**AIM OF THE TASK:** Within the entries below, the lines from the one with "visual in part (i))." through the one with "au poste de" are to be set down exactly, both ends kept.

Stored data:
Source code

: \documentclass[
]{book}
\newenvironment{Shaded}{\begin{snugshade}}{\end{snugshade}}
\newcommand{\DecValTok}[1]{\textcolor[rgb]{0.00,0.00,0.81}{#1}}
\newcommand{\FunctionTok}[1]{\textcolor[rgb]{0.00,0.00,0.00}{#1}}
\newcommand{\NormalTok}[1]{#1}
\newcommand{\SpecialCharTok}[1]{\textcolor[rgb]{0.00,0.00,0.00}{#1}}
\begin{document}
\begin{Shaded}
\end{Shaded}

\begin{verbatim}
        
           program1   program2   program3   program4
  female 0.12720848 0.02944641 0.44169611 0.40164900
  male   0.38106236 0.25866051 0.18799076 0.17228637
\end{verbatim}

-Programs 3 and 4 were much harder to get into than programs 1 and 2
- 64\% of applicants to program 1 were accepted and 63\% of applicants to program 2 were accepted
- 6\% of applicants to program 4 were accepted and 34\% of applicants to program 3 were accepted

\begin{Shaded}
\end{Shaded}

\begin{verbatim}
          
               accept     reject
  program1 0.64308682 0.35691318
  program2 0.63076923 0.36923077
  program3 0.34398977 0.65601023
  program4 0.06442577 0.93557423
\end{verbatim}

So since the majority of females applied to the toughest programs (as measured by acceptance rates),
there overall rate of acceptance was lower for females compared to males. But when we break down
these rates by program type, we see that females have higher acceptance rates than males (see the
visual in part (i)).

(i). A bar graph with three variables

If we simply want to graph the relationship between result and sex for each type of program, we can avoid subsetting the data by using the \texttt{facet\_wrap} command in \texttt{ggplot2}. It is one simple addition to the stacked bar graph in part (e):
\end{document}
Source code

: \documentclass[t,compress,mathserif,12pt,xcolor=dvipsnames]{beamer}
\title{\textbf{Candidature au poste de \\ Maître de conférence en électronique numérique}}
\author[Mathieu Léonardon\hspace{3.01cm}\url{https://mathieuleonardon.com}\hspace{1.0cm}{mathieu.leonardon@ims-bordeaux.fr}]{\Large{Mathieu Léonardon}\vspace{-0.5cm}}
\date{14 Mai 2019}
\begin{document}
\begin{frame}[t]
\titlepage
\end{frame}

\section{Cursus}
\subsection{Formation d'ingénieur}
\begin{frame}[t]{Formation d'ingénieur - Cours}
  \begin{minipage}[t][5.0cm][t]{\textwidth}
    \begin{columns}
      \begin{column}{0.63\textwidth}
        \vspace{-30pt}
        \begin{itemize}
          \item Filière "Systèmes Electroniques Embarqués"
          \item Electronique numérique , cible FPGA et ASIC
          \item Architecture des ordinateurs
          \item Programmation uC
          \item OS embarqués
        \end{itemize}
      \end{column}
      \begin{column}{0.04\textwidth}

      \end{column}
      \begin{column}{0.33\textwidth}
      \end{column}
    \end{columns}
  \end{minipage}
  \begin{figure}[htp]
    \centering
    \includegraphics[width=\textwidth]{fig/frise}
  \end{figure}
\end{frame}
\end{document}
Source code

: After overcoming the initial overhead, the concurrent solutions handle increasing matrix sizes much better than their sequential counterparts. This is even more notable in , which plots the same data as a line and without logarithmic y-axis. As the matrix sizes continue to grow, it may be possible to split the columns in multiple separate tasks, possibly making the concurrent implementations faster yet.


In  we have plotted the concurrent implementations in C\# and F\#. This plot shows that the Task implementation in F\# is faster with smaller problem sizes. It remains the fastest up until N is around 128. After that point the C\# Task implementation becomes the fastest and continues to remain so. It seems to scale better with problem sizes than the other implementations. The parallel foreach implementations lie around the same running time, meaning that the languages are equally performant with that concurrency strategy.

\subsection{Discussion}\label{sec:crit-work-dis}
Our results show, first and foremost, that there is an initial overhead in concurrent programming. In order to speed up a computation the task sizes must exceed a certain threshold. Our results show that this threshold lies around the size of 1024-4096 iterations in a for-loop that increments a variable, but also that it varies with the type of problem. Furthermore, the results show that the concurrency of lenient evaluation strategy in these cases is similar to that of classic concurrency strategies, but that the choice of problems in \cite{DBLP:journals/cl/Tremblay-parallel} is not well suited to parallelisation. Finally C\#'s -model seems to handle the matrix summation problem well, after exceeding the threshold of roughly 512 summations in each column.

**OUTPUT FOR THIS TASK:**
visual in part (i)).

(i). A bar graph with three variables

If we simply want to graph the relationship between result and sex for each type of program, we can avoid subsetting the data by using the \texttt{facet\_wrap} command in \texttt{ggplot2}. It is one simple addition to the stacked bar graph in part (e):
\end{document}
Source code

: \documentclass[t,compress,mathserif,12pt,xcolor=dvipsnames]{beamer}
\title{\textbf{Candidature au poste de \\ Maître de conférence en électronique numérique}}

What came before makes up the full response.